Advantage of a newtype is that the types then enforce the distinctions. With type synonyms you won't get an error if you put a TableHead where a TableBody should go, etc.
Disadvantage is that it's a bit more cumbersome doing pattern matching, etc. However, it's not too hard, and there's always coerce.

jgm commented

That said, we use type aliases all over the place in pandoc-types now (e.g. Attr), so maybe this isn't the time to change.

Perhaps it isn't the time to change type/newtype approaches.

It sounds like the most recent summary, with the modified data Caption, is acceptable. If that is the case, I can start working from that design.

jgm commented

Sounds good to me!

Hello,

I just wanted to share that I'm in the process of submitting a Google Summer of Code 2020 proposal to provide a library with similar functionality, as it seems to be something many Haskell packages could benefit from, not least of all pandoc. The exact API is not finalized, but the proposal is in rough draft form at the moment. I do hope this is something that can benefit this project and many others.

jgm commented

@Mercerenies - the proposal looks quite interesting. How were you thinking it intersects with pandoc? Do have any suggestions about to the proposal above, or does it seem reasonable to you?

The timing ended up being quite inconvenient, as I reached out to @tarleb about the proposal a few days before this issue was opened. That being said, I do still feel like a dedicated library for this kind of thing would be very nice to have, for several reasons, even if pandoc has its own type as well.

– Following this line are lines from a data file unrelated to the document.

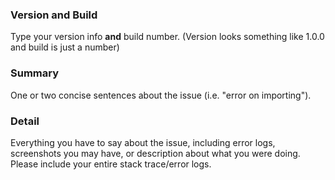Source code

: ### Version and Build
Type your version info **and** build number. (Version looks something like 1.0.0 and build is just a number)

### Summary
One or two concise sentences about the issue (i.e. "error on importing").

### Detail
Everything you have to say about the issue, including error logs, screenshots you may have, or description about what you were doing.
Please include your entire stack trace/error logs.
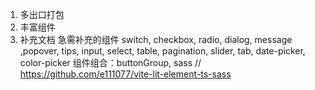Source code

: 1. 多出口打包
2. 丰富组件
2. 补充文档
急需补充的组件 switch, checkbox, radio, dialog, message ,popover, 
              tips, input, select, table, pagination, slider, tab, 
              date-picker, color-picker
组件组合：buttonGroup,
sass
// https://github.com/e111077/vite-lit-element-ts-sass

In terms of the above proposal, I share the concern about type vs newtype but understand why making that change would be an inconsistency with the rest of the library. Aside from that, what you said above seems pretty reasonable. I'd personally go for the version that doesn't involve a 7-arg constructor.

jgm commented

I completely agree that a dedicated library could be useful even if pandoc has its own type -- and there could be glue code converting between pandoc tables and this library's type.